[Exercise] What is the number of lines in the records that contain "einen"? Give only that number.

[Information supplied]
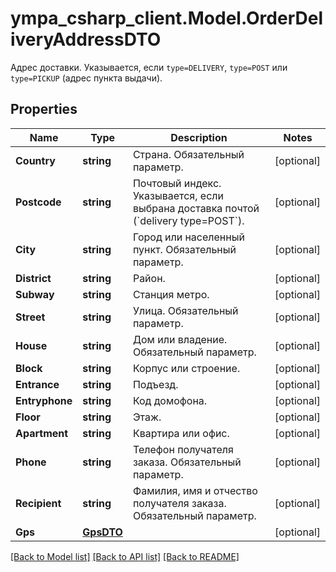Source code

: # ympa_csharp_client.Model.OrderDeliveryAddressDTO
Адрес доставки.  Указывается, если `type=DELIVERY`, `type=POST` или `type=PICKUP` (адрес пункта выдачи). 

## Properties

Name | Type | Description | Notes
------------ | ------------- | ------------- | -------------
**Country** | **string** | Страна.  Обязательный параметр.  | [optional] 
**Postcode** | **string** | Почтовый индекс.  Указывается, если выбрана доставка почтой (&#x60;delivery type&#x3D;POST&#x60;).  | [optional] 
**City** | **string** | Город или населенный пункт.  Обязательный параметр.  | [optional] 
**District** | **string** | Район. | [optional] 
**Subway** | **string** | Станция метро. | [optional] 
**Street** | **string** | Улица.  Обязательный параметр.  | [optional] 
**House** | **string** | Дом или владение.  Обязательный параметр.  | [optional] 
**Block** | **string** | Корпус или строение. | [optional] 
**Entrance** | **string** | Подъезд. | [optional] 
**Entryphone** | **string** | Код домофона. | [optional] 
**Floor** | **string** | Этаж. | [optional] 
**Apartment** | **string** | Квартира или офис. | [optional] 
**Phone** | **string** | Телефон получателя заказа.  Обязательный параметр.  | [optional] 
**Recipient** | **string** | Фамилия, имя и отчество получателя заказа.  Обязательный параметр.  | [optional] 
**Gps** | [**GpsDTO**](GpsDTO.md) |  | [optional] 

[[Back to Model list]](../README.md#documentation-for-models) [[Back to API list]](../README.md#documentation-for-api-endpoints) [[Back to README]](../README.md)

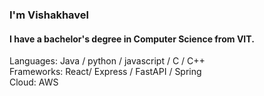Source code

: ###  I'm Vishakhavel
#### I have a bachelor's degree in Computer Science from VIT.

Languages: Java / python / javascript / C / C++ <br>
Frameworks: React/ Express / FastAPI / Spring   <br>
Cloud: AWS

--

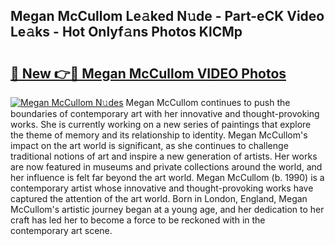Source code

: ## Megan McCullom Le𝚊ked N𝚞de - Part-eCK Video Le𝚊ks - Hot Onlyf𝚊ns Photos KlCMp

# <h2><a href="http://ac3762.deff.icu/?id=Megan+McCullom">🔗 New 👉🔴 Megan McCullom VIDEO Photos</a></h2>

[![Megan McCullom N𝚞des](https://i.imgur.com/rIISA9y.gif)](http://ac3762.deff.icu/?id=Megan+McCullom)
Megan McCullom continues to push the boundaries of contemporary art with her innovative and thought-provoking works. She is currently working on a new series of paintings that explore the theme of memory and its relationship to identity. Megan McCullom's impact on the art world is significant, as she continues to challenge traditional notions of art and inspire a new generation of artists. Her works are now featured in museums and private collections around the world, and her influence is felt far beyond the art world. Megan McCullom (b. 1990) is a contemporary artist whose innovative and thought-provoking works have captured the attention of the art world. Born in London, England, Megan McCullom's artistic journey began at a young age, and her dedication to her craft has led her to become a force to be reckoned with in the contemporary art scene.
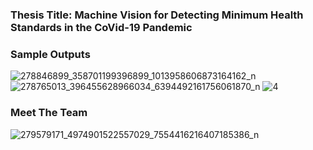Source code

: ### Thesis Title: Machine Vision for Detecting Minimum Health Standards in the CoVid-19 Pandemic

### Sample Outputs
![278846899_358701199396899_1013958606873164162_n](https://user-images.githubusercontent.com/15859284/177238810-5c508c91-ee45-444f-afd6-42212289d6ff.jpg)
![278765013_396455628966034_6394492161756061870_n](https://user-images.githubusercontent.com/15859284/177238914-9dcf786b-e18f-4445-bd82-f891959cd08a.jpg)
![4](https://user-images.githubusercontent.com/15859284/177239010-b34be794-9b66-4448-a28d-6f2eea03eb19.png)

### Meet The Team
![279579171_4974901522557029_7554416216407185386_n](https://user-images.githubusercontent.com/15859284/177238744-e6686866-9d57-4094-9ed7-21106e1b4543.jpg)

--

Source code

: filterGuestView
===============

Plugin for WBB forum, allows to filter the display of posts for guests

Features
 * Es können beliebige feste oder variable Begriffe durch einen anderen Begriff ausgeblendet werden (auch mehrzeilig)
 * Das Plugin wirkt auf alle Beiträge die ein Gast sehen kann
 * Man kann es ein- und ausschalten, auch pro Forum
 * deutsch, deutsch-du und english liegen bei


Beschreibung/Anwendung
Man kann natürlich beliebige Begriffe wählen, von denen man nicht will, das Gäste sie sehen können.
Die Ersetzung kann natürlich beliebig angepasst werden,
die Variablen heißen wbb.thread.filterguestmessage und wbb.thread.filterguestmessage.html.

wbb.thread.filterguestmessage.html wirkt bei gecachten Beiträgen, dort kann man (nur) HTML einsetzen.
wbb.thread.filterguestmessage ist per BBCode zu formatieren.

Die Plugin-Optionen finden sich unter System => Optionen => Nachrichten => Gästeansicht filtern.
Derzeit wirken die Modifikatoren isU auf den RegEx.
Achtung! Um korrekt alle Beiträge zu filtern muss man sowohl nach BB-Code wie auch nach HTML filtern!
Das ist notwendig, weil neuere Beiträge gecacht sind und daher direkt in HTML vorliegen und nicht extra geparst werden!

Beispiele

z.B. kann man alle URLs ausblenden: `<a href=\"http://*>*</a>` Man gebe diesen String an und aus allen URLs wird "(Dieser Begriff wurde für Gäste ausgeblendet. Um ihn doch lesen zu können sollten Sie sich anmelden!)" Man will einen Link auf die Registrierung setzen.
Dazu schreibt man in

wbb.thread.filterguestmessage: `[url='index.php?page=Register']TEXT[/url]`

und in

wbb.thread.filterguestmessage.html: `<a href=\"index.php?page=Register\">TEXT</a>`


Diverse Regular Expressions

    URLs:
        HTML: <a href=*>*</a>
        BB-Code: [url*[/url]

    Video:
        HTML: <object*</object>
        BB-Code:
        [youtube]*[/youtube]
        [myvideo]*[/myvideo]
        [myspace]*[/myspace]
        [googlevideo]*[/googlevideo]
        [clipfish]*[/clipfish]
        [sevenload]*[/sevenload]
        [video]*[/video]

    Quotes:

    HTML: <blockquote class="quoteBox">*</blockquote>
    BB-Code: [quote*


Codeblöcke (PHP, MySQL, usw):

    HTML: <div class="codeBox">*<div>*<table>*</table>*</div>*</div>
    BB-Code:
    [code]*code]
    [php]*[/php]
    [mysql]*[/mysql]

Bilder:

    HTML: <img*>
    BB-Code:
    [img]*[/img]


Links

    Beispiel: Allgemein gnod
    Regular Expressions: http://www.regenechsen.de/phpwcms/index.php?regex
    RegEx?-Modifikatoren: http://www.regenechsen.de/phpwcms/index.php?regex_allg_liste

[Output below] 2